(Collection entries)
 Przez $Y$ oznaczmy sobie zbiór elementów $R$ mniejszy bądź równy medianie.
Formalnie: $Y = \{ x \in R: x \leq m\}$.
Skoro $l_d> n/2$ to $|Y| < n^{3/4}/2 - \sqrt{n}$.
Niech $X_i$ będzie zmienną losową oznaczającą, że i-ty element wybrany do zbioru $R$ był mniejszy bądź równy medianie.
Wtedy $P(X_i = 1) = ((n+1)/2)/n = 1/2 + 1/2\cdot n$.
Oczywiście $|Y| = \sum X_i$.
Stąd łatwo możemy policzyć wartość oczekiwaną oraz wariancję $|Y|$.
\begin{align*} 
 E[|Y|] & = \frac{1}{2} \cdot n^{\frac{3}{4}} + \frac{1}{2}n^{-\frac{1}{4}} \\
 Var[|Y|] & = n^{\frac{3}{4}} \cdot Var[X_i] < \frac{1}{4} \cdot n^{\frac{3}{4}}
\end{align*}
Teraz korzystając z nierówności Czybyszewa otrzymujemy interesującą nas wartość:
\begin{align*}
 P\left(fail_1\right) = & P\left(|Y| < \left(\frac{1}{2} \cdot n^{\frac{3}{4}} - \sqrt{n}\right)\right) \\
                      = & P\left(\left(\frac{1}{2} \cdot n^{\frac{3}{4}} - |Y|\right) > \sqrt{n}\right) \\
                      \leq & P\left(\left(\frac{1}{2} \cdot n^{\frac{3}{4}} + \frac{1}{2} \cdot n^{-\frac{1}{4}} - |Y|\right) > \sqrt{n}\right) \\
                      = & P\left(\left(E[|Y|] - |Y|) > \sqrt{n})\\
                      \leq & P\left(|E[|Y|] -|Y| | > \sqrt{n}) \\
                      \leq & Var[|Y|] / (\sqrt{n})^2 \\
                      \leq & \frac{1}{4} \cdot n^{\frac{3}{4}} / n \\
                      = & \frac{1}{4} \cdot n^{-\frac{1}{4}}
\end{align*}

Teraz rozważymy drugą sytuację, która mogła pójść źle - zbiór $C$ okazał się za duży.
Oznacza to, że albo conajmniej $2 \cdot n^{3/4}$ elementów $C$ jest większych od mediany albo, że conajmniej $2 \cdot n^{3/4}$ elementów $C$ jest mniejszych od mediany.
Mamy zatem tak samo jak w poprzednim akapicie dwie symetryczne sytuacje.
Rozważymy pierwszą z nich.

...

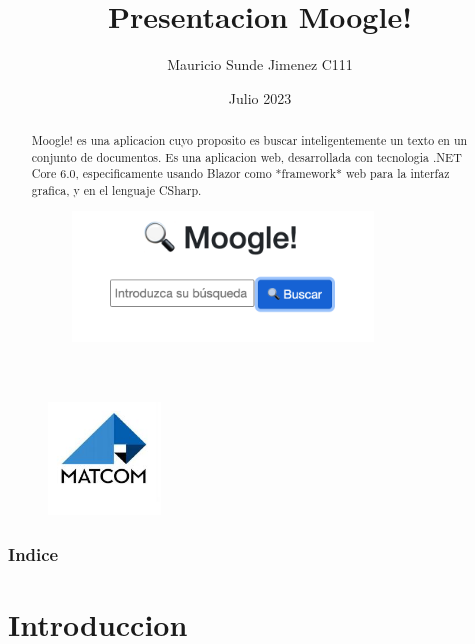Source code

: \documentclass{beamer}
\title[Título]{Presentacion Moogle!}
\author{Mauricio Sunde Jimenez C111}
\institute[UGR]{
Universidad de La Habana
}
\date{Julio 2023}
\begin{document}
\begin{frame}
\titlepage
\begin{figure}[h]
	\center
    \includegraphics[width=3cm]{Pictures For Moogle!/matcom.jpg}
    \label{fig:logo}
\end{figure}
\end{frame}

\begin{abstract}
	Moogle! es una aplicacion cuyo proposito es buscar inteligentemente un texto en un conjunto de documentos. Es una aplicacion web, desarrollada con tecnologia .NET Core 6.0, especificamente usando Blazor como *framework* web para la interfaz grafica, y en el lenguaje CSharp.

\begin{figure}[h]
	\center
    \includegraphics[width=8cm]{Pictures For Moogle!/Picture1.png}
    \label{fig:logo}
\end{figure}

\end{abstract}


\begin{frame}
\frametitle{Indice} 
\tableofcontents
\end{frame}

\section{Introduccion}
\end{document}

* _PROBLEM DESCRIPTION_
Taking the entries above, print exactly the lines starting at the line with "Przez $Y$ oznaczmy" and ending at the line with "Rozważymy pierwszą z nich.", both included.

* _WRITTEN REPLY_
 Przez $Y$ oznaczmy sobie zbiór elementów $R$ mniejszy bądź równy medianie.
Formalnie: $Y = \{ x \in R: x \leq m\}$.
Skoro $l_d> n/2$ to $|Y| < n^{3/4}/2 - \sqrt{n}$.
Niech $X_i$ będzie zmienną losową oznaczającą, że i-ty element wybrany do zbioru $R$ był mniejszy bądź równy medianie.
Wtedy $P(X_i = 1) = ((n+1)/2)/n = 1/2 + 1/2\cdot n$.
Oczywiście $|Y| = \sum X_i$.
Stąd łatwo możemy policzyć wartość oczekiwaną oraz wariancję $|Y|$.
\begin{align*} 
 E[|Y|] & = \frac{1}{2} \cdot n^{\frac{3}{4}} + \frac{1}{2}n^{-\frac{1}{4}} \\
 Var[|Y|] & = n^{\frac{3}{4}} \cdot Var[X_i] < \frac{1}{4} \cdot n^{\frac{3}{4}}
\end{align*}
Teraz korzystając z nierówności Czybyszewa otrzymujemy interesującą nas wartość:
\begin{align*}
 P\left(fail_1\right) = & P\left(|Y| < \left(\frac{1}{2} \cdot n^{\frac{3}{4}} - \sqrt{n}\right)\right) \\
                      = & P\left(\left(\frac{1}{2} \cdot n^{\frac{3}{4}} - |Y|\right) > \sqrt{n}\right) \\
                      \leq & P\left(\left(\frac{1}{2} \cdot n^{\frac{3}{4}} + \frac{1}{2} \cdot n^{-\frac{1}{4}} - |Y|\right) > \sqrt{n}\right) \\
                      = & P\left(\left(E[|Y|] - |Y|) > \sqrt{n})\\
                      \leq & P\left(|E[|Y|] -|Y| | > \sqrt{n}) \\
                      \leq & Var[|Y|] / (\sqrt{n})^2 \\
                      \leq & \frac{1}{4} \cdot n^{\frac{3}{4}} / n \\
                      = & \frac{1}{4} \cdot n^{-\frac{1}{4}}
\end{align*}

Teraz rozważymy drugą sytuację, która mogła pójść źle - zbiór $C$ okazał się za duży.
Oznacza to, że albo conajmniej $2 \cdot n^{3/4}$ elementów $C$ jest większych od mediany albo, że conajmniej $2 \cdot n^{3/4}$ elementów $C$ jest mniejszych od mediany.
Mamy zatem tak samo jak w poprzednim akapicie dwie symetryczne sytuacje.
Rozważymy pierwszą z nich.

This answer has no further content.